Data records:

::::::::::

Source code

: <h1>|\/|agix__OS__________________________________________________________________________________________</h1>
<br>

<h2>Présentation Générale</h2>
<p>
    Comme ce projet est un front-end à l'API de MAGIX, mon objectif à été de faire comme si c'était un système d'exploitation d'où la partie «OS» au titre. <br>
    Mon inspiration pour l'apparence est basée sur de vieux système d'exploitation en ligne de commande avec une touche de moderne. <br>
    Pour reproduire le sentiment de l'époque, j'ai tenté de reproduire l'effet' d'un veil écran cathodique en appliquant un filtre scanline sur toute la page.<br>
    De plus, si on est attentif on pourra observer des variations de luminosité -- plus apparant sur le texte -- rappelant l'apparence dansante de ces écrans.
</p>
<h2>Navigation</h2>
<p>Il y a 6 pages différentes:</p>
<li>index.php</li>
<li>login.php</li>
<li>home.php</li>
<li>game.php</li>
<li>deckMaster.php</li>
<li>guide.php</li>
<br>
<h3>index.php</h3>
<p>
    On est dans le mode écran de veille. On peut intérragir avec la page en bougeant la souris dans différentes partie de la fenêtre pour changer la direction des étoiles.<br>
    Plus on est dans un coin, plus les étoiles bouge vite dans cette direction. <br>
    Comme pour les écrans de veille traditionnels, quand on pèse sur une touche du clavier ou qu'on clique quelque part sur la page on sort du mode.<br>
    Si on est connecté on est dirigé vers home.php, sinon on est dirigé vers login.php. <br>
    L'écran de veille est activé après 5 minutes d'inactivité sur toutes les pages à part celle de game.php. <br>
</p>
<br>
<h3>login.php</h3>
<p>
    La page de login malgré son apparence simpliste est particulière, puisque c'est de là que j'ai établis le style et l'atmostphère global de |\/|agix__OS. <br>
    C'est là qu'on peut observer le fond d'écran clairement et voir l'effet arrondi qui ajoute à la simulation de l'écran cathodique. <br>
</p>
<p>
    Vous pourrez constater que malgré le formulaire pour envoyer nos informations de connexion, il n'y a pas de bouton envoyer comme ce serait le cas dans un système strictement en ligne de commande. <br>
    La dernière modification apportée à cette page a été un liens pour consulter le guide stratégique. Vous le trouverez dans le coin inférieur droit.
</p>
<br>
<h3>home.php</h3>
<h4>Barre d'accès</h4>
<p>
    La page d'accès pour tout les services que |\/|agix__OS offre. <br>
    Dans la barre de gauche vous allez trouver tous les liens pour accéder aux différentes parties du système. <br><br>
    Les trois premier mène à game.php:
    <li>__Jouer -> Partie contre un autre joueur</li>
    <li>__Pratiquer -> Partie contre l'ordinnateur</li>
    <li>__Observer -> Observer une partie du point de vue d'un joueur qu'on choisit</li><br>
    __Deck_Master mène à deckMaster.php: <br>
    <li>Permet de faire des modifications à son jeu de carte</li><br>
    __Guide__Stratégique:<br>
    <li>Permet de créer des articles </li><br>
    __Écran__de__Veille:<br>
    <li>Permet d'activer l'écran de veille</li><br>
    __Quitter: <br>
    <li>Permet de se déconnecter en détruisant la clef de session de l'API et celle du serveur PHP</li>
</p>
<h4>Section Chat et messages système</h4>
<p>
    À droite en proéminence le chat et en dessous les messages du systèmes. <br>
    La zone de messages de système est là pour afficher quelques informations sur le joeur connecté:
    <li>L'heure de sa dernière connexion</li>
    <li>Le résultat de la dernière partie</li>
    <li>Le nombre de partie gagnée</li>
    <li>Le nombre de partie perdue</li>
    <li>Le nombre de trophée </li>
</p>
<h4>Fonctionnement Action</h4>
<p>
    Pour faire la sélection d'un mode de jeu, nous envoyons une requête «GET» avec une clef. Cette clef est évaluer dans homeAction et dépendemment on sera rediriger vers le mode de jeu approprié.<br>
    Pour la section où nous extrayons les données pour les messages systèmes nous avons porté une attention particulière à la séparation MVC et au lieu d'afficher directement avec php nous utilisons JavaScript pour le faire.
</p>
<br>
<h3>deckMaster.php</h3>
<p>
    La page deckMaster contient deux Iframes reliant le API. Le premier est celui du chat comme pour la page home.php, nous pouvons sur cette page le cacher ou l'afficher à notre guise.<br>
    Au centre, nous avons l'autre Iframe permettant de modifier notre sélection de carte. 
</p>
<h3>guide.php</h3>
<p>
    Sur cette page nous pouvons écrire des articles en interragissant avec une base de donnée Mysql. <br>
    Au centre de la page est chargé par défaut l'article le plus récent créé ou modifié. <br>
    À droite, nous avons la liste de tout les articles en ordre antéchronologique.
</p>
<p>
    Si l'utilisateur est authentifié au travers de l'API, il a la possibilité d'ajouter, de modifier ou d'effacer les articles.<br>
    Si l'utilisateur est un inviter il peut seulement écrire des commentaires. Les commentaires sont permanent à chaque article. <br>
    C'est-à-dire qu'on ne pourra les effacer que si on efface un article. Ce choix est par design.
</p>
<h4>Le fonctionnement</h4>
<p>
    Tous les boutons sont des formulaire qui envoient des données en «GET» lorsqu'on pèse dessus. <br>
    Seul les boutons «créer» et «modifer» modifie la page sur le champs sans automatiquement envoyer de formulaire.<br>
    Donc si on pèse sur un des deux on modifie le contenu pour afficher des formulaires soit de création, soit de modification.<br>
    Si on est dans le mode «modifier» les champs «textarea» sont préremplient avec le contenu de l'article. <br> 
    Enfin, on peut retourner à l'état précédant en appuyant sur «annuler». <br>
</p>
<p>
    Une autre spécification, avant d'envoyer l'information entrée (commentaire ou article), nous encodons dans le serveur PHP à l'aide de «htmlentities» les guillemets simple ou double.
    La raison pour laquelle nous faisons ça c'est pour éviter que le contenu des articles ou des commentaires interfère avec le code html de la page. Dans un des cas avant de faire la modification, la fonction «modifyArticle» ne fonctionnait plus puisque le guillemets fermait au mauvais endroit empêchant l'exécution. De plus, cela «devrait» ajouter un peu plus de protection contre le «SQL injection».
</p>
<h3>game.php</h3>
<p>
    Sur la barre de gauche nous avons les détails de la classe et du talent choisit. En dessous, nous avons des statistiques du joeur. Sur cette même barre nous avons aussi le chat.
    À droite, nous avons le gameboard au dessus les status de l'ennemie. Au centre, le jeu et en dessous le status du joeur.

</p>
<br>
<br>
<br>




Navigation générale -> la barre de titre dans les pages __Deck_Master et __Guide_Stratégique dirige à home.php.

::::::::::

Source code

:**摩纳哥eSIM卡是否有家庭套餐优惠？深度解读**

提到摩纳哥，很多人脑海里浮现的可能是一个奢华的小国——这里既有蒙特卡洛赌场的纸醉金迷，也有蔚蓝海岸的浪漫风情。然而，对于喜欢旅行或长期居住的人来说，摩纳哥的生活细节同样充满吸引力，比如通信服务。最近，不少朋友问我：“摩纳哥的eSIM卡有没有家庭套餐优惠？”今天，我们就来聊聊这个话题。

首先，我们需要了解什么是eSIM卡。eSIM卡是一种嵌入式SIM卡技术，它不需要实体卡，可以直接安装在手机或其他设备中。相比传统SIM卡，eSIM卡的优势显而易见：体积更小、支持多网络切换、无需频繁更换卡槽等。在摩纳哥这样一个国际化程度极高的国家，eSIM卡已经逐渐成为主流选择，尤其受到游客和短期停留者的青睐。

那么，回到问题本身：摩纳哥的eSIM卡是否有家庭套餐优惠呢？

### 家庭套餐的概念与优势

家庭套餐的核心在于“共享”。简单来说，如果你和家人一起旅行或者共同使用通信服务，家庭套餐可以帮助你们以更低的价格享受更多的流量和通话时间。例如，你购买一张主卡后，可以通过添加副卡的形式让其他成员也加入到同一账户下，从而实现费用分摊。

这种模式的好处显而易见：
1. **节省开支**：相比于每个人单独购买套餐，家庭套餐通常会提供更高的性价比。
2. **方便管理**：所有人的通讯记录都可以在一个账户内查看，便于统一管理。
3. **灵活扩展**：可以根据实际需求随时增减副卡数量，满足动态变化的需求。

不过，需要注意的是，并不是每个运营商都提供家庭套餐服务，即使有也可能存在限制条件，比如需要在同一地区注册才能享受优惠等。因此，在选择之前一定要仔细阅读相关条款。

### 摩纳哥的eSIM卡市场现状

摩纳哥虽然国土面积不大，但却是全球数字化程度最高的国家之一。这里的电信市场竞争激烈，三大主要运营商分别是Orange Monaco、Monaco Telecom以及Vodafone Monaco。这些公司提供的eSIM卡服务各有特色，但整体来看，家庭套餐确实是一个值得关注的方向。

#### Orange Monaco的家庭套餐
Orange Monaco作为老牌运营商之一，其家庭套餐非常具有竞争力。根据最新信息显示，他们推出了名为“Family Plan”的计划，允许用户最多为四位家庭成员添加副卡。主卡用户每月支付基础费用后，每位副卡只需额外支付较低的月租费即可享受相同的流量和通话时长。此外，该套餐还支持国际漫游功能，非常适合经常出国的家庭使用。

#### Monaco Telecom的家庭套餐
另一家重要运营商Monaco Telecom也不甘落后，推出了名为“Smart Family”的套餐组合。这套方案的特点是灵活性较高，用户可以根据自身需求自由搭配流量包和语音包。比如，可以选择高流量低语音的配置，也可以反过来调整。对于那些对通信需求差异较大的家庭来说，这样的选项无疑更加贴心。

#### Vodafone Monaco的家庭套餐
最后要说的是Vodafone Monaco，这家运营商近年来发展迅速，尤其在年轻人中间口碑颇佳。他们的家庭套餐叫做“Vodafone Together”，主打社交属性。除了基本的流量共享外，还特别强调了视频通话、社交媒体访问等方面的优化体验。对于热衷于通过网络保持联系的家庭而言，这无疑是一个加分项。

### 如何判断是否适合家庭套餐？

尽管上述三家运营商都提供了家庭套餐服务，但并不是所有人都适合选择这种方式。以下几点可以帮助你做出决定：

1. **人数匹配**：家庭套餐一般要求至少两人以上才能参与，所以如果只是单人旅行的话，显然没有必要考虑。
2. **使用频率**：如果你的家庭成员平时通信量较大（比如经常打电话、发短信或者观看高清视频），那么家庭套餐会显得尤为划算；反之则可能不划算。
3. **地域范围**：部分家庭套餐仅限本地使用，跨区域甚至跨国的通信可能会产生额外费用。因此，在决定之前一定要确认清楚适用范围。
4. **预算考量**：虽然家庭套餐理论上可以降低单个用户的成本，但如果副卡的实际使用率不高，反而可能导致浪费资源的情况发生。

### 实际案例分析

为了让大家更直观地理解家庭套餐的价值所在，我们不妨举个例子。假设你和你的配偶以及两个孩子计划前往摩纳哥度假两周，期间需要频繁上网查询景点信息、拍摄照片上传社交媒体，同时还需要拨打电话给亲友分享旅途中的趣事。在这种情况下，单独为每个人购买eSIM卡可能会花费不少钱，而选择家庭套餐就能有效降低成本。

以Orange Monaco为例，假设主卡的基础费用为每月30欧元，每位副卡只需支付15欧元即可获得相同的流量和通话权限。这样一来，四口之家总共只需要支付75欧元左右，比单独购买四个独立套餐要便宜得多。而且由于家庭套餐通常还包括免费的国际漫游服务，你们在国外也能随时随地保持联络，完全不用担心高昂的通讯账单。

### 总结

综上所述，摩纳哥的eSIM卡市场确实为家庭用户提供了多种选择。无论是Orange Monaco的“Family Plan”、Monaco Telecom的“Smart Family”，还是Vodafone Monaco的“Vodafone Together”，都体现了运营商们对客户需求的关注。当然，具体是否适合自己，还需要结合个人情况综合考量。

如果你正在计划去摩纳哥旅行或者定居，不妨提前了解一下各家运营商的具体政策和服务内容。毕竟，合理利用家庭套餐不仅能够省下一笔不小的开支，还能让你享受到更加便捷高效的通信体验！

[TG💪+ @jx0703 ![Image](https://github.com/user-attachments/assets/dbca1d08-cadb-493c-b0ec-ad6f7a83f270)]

::::::::::

Exercise details:
Your response should contain each line of the listing in which the word "Together" occurs.

Solution:
最后要说的是Vodafone Monaco，这家运营商近年来发展迅速，尤其在年轻人中间口碑颇佳。他们的家庭套餐叫做“Vodafone Together”，主打社交属性。除了基本的流量共享外，还特别强调了视频通话、社交媒体访问等方面的优化体验。对于热衷于通过网络保持联系的家庭而言，这无疑是一个加分项。
综上所述，摩纳哥的eSIM卡市场确实为家庭用户提供了多种选择。无论是Orange Monaco的“Family Plan”、Monaco Telecom的“Smart Family”，还是Vodafone Monaco的“Vodafone Together”，都体现了运营商们对客户需求的关注。当然，具体是否适合自己，还需要结合个人情况综合考量。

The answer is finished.